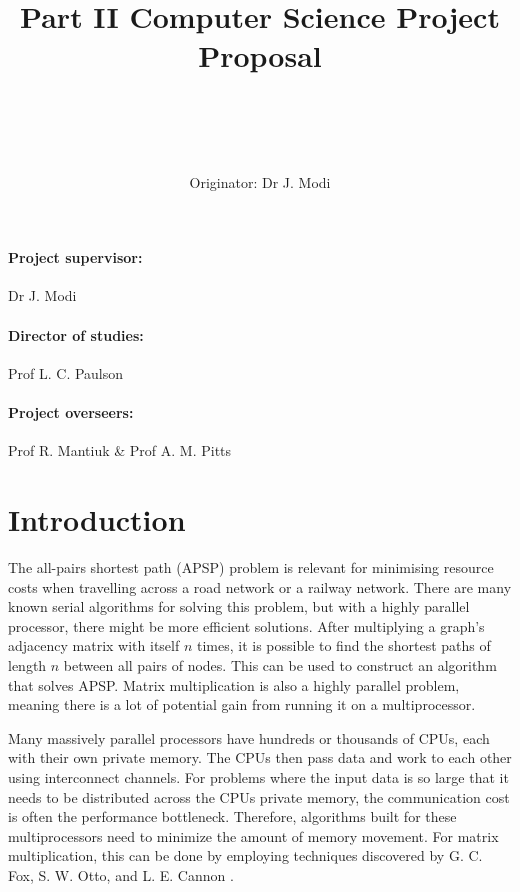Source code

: \documentclass{article}
\title{
    {\large Part II Computer Science Project Proposal} \\~\\
\dissertationtitle}
\author{
    \authorname\\~\\
Originator: Dr J. Modi \\ }
\begin{document}
\maketitle

\paragraph{Project supervisor:}%
\label{par:Project Supervisor}
Dr J. Modi

\paragraph{Director of studies:}%
\label{par:Director of Studies:}
Prof L. C. Paulson

\paragraph{Project overseers:}%
\label{par:Project Overseers:}
Prof R. Mantiuk \& Prof A. M. Pitts

\newpage

\section*{Introduction}

The all-pairs shortest path (APSP) problem is relevant for minimising resource
costs when travelling across a road network or a railway network. There are
many known serial algorithms for solving this problem, but with a highly
parallel processor, there might be more efficient solutions. After multiplying
a graph's adjacency matrix with itself $n$ times, it is possible to find the
shortest paths of length $n$ between all pairs of nodes. This can be used to
construct an algorithm that solves APSP.  Matrix multiplication is also a
highly parallel problem, meaning there is a lot of potential gain from running
it on a multiprocessor.

Many massively parallel processors have hundreds or thousands of CPUs, each
with their own private memory. The CPUs then pass data and work to each other
using interconnect channels.  For problems where the input data is so large
that it needs to be distributed across the CPUs private memory, the communication
cost is often the performance bottleneck. Therefore, algorithms built for these
multiprocessors need to minimize the amount of memory movement.  For matrix
multiplication, this can be done by employing techniques discovered by G. C.
Fox, S. W. Otto, and L. E. Cannon \cite{fox, cannon}.
\end{document}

********************

- HOW TO COMPLETE THIS TASK
Pictures should be left out when the records above are restated exactly.

- ANSWER TO THE PROBLEM
Source code

: \documentclass{article}
\title{
    {\large Part II Computer Science Project Proposal} \\~\\
\dissertationtitle}
\author{
    \authorname\\~\\
Originator: Dr J. Modi \\ }
\begin{document}
\maketitle

\paragraph{Project supervisor:}%
\label{par:Project Supervisor}
Dr J. Modi

\paragraph{Director of studies:}%
\label{par:Director of Studies:}
Prof L. C. Paulson

\paragraph{Project overseers:}%
\label{par:Project Overseers:}
Prof R. Mantiuk \& Prof A. M. Pitts

\newpage

\section*{Introduction}

The all-pairs shortest path (APSP) problem is relevant for minimising resource
costs when travelling across a road network or a railway network. There are
many known serial algorithms for solving this problem, but with a highly
parallel processor, there might be more efficient solutions. After multiplying
a graph's adjacency matrix with itself $n$ times, it is possible to find the
shortest paths of length $n$ between all pairs of nodes. This can be used to
construct an algorithm that solves APSP.  Matrix multiplication is also a
highly parallel problem, meaning there is a lot of potential gain from running
it on a multiprocessor.

Many massively parallel processors have hundreds or thousands of CPUs, each
with their own private memory. The CPUs then pass data and work to each other
using interconnect channels.  For problems where the input data is so large
that it needs to be distributed across the CPUs private memory, the communication
cost is often the performance bottleneck. Therefore, algorithms built for these
multiprocessors need to minimize the amount of memory movement.  For matrix
multiplication, this can be done by employing techniques discovered by G. C.
Fox, S. W. Otto, and L. E. Cannon \cite{fox, cannon}.
\end{document}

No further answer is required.